Anais da 43ª Reunião Anual Virtual da SBQ

The concerns about the depletion of fossil fuels, global warming caused by the increase of greenhouse gases like CO2, have increased at last years. The science focus consists on the development of new technologies to renew the energy matrix, using renewable energy to decrease the problems. One way is the increase of specific capacity of energy storage materials, specifically the positive electrode (sulfur) in Lithium-Sulfur Batteries (Li-S). The advantages of sulfur as positive electrode are its high theoretical specific capacity (1675 mA h g-1), low cost and abundance. On
the other hand its low electric conductivity, shuttle effect caused by dissolution of the discharge/charge intermediates (polysulfides, PS) in organic electrolytes and the volumetric expansion are the challenges to be overcome.

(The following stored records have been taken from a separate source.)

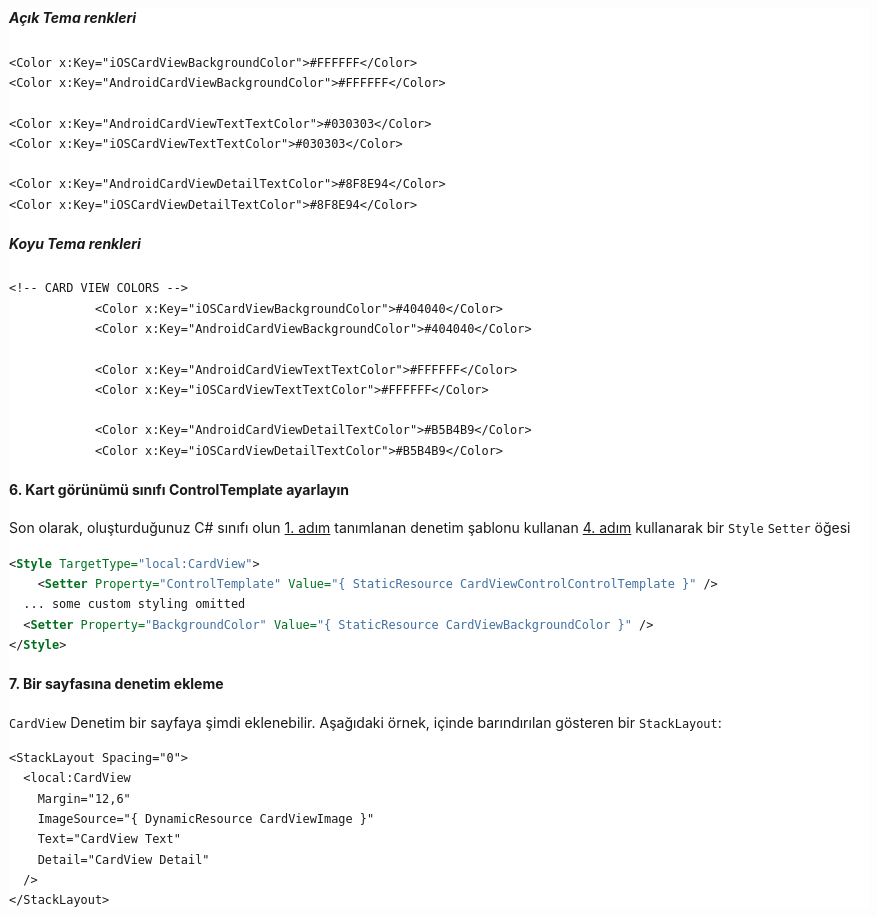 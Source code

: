 ##### <a name="light-theme-colors"></a>Açık Tema renkleri

```xaml
<Color x:Key="iOSCardViewBackgroundColor">#FFFFFF</Color>
<Color x:Key="AndroidCardViewBackgroundColor">#FFFFFF</Color>

<Color x:Key="AndroidCardViewTextTextColor">#030303</Color>
<Color x:Key="iOSCardViewTextTextColor">#030303</Color>

<Color x:Key="AndroidCardViewDetailTextColor">#8F8E94</Color>
<Color x:Key="iOSCardViewDetailTextColor">#8F8E94</Color>
```

##### <a name="dark-theme-colors"></a>Koyu Tema renkleri

```xaml
<!-- CARD VIEW COLORS -->
            <Color x:Key="iOSCardViewBackgroundColor">#404040</Color>
            <Color x:Key="AndroidCardViewBackgroundColor">#404040</Color>

            <Color x:Key="AndroidCardViewTextTextColor">#FFFFFF</Color>
            <Color x:Key="iOSCardViewTextTextColor">#FFFFFF</Color>

            <Color x:Key="AndroidCardViewDetailTextColor">#B5B4B9</Color>
            <Color x:Key="iOSCardViewDetailTextColor">#B5B4B9</Color>
```

<a name="6" />

#### <a name="6-set-the-controltemplate-for-the-cardview-class"></a>6. Kart görünümü sınıfı ControlTemplate ayarlayın

Son olarak, oluşturduğunuz C# sınıfı olun [1. adım](#1) tanımlanan denetim şablonu kullanan [4. adım](#4) kullanarak bir `Style` `Setter` öğesi

```xml
<Style TargetType="local:CardView">
    <Setter Property="ControlTemplate" Value="{ StaticResource CardViewControlControlTemplate }" />
  ... some custom styling omitted
  <Setter Property="BackgroundColor" Value="{ StaticResource CardViewBackgroundColor }" />
</Style>
```

<a name="7" />

#### <a name="7-add-the-control-to-a-page"></a>7. Bir sayfasına denetim ekleme

`CardView` Denetim bir sayfaya şimdi eklenebilir. Aşağıdaki örnek, içinde barındırılan gösteren bir `StackLayout`:

```xaml
<StackLayout Spacing="0">
  <local:CardView
    Margin="12,6"
    ImageSource="{ DynamicResource CardViewImage }"
    Text="CardView Text"
    Detail="CardView Detail"
  />
</StackLayout>

```
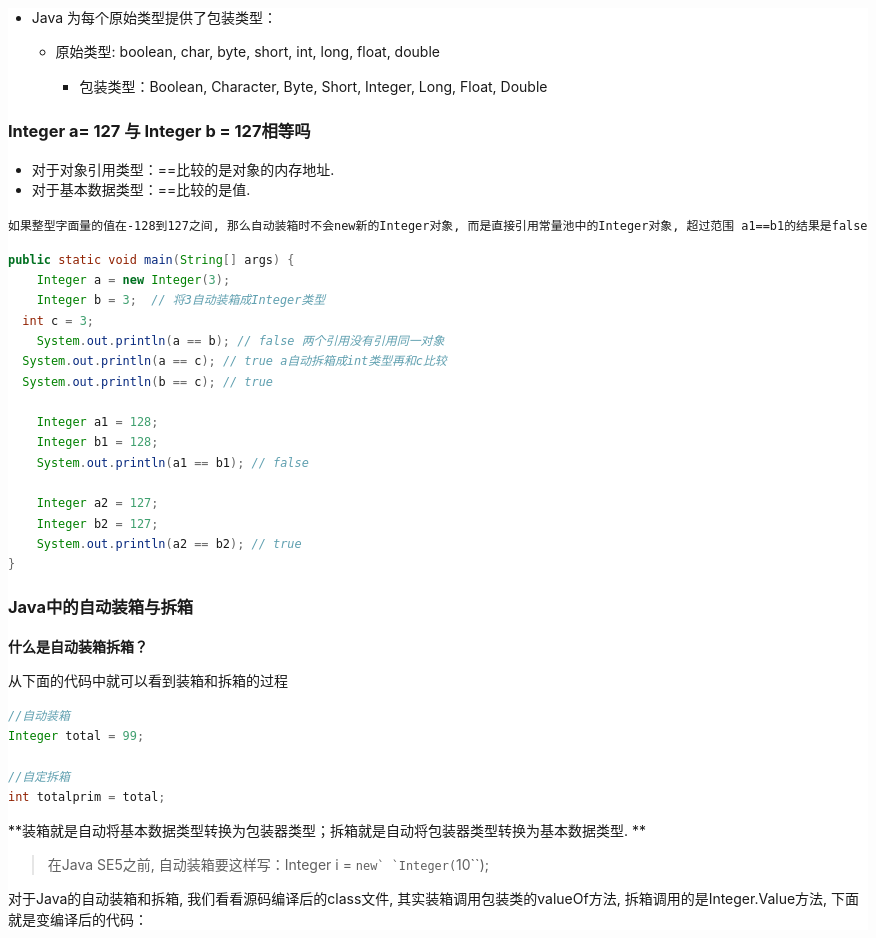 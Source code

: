 *   Java 为每个原始类型提供了包装类型：

	*   原始类型: boolean, char, byte, short, int, long, float, double

		*   包装类型：Boolean, Character, Byte, Short, Integer, Long, Float, Double



### Integer a= 127 与 Integer b = 127相等吗

*   对于对象引用类型：==比较的是对象的内存地址. 
*   对于基本数据类型：==比较的是值. 

`如果整型字面量的值在-128到127之间, 那么自动装箱时不会new新的Integer对象, 而是直接引用常量池中的Integer对象, 超过范围 a1==b1的结果是false`

```java
public static void main(String[] args) {
    Integer a = new Integer(3);
    Integer b = 3;  // 将3自动装箱成Integer类型
  int c = 3;
    System.out.println(a == b); // false 两个引用没有引用同一对象
  System.out.println(a == c); // true a自动拆箱成int类型再和c比较
  System.out.println(b == c); // true

    Integer a1 = 128;
    Integer b1 = 128;
    System.out.println(a1 == b1); // false

    Integer a2 = 127;
    Integer b2 = 127;
    System.out.println(a2 == b2); // true
}

```



### Java中的自动装箱与拆箱

**什么是自动装箱拆箱？**

从下面的代码中就可以看到装箱和拆箱的过程

```java
//自动装箱
Integer total = 99;

//自定拆箱
int totalprim = total;
```

**装箱就是自动将基本数据类型转换为包装器类型；拆箱就是自动将包装器类型转换为基本数据类型. **

> 在Java SE5之前, 自动装箱要这样写：Integer i = ``new` `Integer(``10\`\`);



对于Java的自动装箱和拆箱, 我们看看源码编译后的class文件, 其实装箱调用包装类的valueOf方法, 拆箱调用的是Integer.Value方法, 下面就是变编译后的代码：
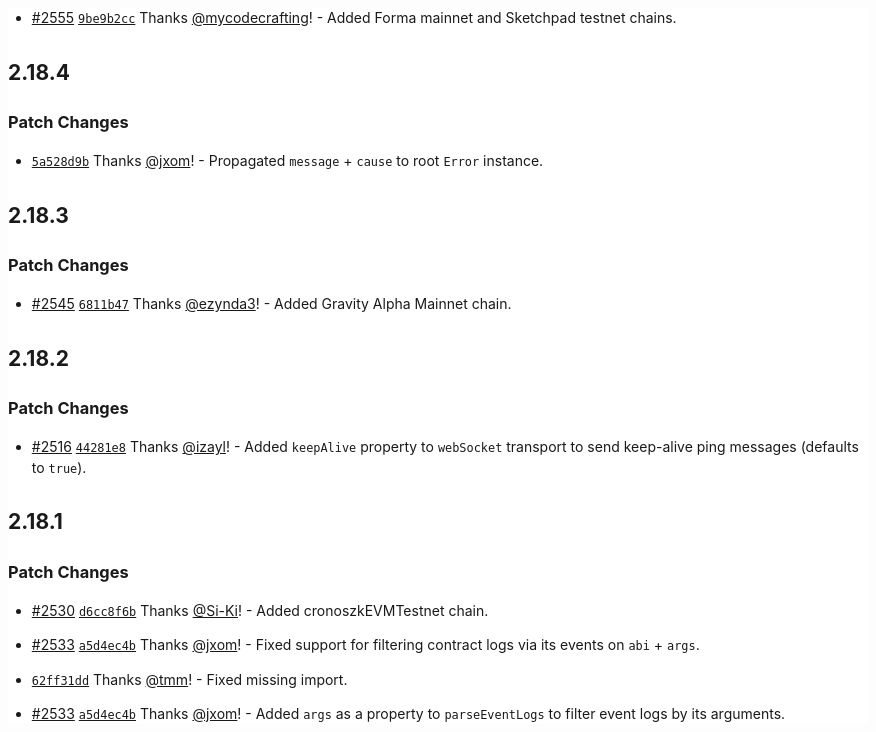 - [#2555](https://github.com/wevm/viem/pull/2555) [
  `9be9b2cc`](https://github.com/wevm/viem/commit/9be9b2cc99e5aa26e67dbfaaf11f0dd6aa8c49f3)
  Thanks [@mycodecrafting](https://github.com/mycodecrafting)! - Added Forma mainnet and Sketchpad testnet chains.

## 2.18.4

### Patch Changes

- [`5a528d9b`](https://github.com/wevm/viem/commit/5a528d9b24cbdd495371ce69a290ad9358e4c358)
  Thanks [@jxom](https://github.com/jxom)! - Propagated `message` + `cause` to root `Error` instance.

## 2.18.3

### Patch Changes

- [#2545](https://github.com/wevm/viem/pull/2545) [
  `6811b47`](https://github.com/wevm/viem/commit/6811b472ae9e84940e8570240ebe000b16bf3284)
  Thanks [@ezynda3](https://github.com/ezynda3)! - Added Gravity Alpha Mainnet chain.

## 2.18.2

### Patch Changes

- [#2516](https://github.com/wevm/viem/pull/2516) [
  `44281e8`](https://github.com/wevm/viem/commit/44281e85e28f893df6e722ebadfe74b2a9bf93e2)
  Thanks [@izayl](https://github.com/izayl)! - Added `keepAlive` property to `webSocket` transport to send keep-alive
  ping messages (defaults to `true`).

## 2.18.1

### Patch Changes

- [#2530](https://github.com/wevm/viem/pull/2530) [
  `d6cc8f6b`](https://github.com/wevm/viem/commit/d6cc8f6bad61ca7f3bf04605de826530d23f1602)
  Thanks [@Si-Ki](https://github.com/Si-Ki)! - Added cronoszkEVMTestnet chain.

- [#2533](https://github.com/wevm/viem/pull/2533) [
  `a5d4ec4b`](https://github.com/wevm/viem/commit/a5d4ec4bdc73fc12a3078dc66eac884b41573a7a)
  Thanks [@jxom](https://github.com/jxom)! - Fixed support for filtering contract logs via its events on `abi` + `args`.

- [`62ff31dd`](https://github.com/wevm/viem/commit/62ff31dde0caaa96702187f42049cf8ea67e7cdd)
  Thanks [@tmm](https://github.com/tmm)! - Fixed missing import.

- [#2533](https://github.com/wevm/viem/pull/2533) [
  `a5d4ec4b`](https://github.com/wevm/viem/commit/a5d4ec4bdc73fc12a3078dc66eac884b41573a7a)
  Thanks [@jxom](https://github.com/jxom)! - Added `args` as a property to `parseEventLogs` to filter event logs by its
  arguments.
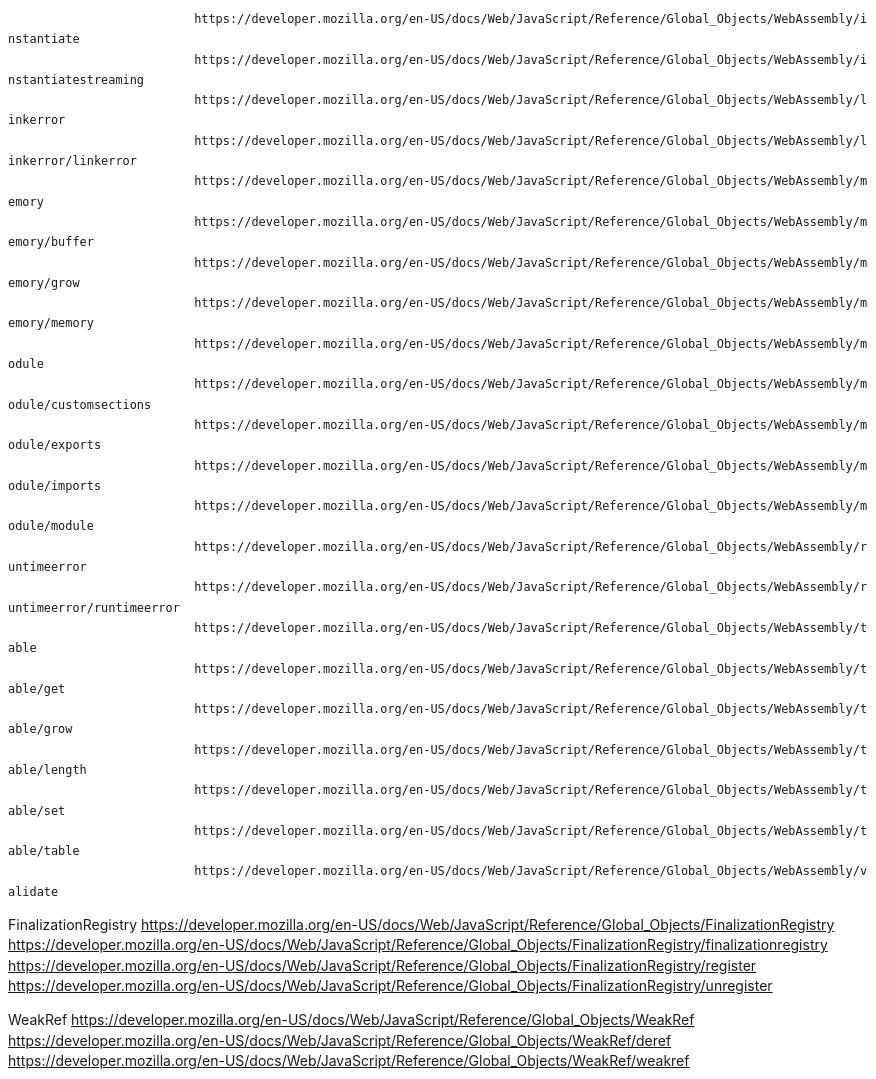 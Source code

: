                               https://developer.mozilla.org/en-US/docs/Web/JavaScript/Reference/Global_Objects/WebAssembly/instantiate
                              https://developer.mozilla.org/en-US/docs/Web/JavaScript/Reference/Global_Objects/WebAssembly/instantiatestreaming
                              https://developer.mozilla.org/en-US/docs/Web/JavaScript/Reference/Global_Objects/WebAssembly/linkerror
                              https://developer.mozilla.org/en-US/docs/Web/JavaScript/Reference/Global_Objects/WebAssembly/linkerror/linkerror
                              https://developer.mozilla.org/en-US/docs/Web/JavaScript/Reference/Global_Objects/WebAssembly/memory
                              https://developer.mozilla.org/en-US/docs/Web/JavaScript/Reference/Global_Objects/WebAssembly/memory/buffer
                              https://developer.mozilla.org/en-US/docs/Web/JavaScript/Reference/Global_Objects/WebAssembly/memory/grow
                              https://developer.mozilla.org/en-US/docs/Web/JavaScript/Reference/Global_Objects/WebAssembly/memory/memory
                              https://developer.mozilla.org/en-US/docs/Web/JavaScript/Reference/Global_Objects/WebAssembly/module
                              https://developer.mozilla.org/en-US/docs/Web/JavaScript/Reference/Global_Objects/WebAssembly/module/customsections
                              https://developer.mozilla.org/en-US/docs/Web/JavaScript/Reference/Global_Objects/WebAssembly/module/exports
                              https://developer.mozilla.org/en-US/docs/Web/JavaScript/Reference/Global_Objects/WebAssembly/module/imports
                              https://developer.mozilla.org/en-US/docs/Web/JavaScript/Reference/Global_Objects/WebAssembly/module/module
                              https://developer.mozilla.org/en-US/docs/Web/JavaScript/Reference/Global_Objects/WebAssembly/runtimeerror
                              https://developer.mozilla.org/en-US/docs/Web/JavaScript/Reference/Global_Objects/WebAssembly/runtimeerror/runtimeerror
                              https://developer.mozilla.org/en-US/docs/Web/JavaScript/Reference/Global_Objects/WebAssembly/table
                              https://developer.mozilla.org/en-US/docs/Web/JavaScript/Reference/Global_Objects/WebAssembly/table/get
                              https://developer.mozilla.org/en-US/docs/Web/JavaScript/Reference/Global_Objects/WebAssembly/table/grow
                              https://developer.mozilla.org/en-US/docs/Web/JavaScript/Reference/Global_Objects/WebAssembly/table/length
                              https://developer.mozilla.org/en-US/docs/Web/JavaScript/Reference/Global_Objects/WebAssembly/table/set
                              https://developer.mozilla.org/en-US/docs/Web/JavaScript/Reference/Global_Objects/WebAssembly/table/table
                              https://developer.mozilla.org/en-US/docs/Web/JavaScript/Reference/Global_Objects/WebAssembly/validate

FinalizationRegistry                         https://developer.mozilla.org/en-US/docs/Web/JavaScript/Reference/Global_Objects/FinalizationRegistry
                              https://developer.mozilla.org/en-US/docs/Web/JavaScript/Reference/Global_Objects/FinalizationRegistry/finalizationregistry
                              https://developer.mozilla.org/en-US/docs/Web/JavaScript/Reference/Global_Objects/FinalizationRegistry/register
                              https://developer.mozilla.org/en-US/docs/Web/JavaScript/Reference/Global_Objects/FinalizationRegistry/unregister

WeakRef                                      https://developer.mozilla.org/en-US/docs/Web/JavaScript/Reference/Global_Objects/WeakRef
                              https://developer.mozilla.org/en-US/docs/Web/JavaScript/Reference/Global_Objects/WeakRef/deref
                              https://developer.mozilla.org/en-US/docs/Web/JavaScript/Reference/Global_Objects/WeakRef/weakref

The sulfur encapsulation in ZIF8 - zeolitic imidazole framework consist in a good alternative since this kind of MOF are well known as a class of porous materials that can offer diverse geometries and exceptionally high surface area; therefore, they are widely used in the storage, separation and release of guest molecules [1]. Then the sulfur is confined to the ZIF8 pores where charge/discharge processes will take place, avoiding the shuttle and volumetric expansion effects. Here, we report a green synthesis method of ZIF8 by mechanochemistry following by the encapsulation of S8 via different ways to optimize the best condition: (i) By a new synthetic method “one plot”; (ii) physical mixing and (iii) sulfur-melting. The different phase purities were confirmed by XRD, and the morphologies and sulfur distribution by
TEM/EDS. The sulfur amount into the MOF was confirmed by TGA curves and the specific capacities were determined considering this sulfur mass. The cyclic voltammetry shows the stability of the composite, where the two reduction peaks are referred to the lithiation process by PS formation and the oxidation peak consists to the PS return to the elemental sulfur form. It was observed that melting incorporation is the best way to incorporate sulfur, showing a especific capacity of 700 mA h g-1. This works shows that MOFs are good approaches to applied in Li-S batteries.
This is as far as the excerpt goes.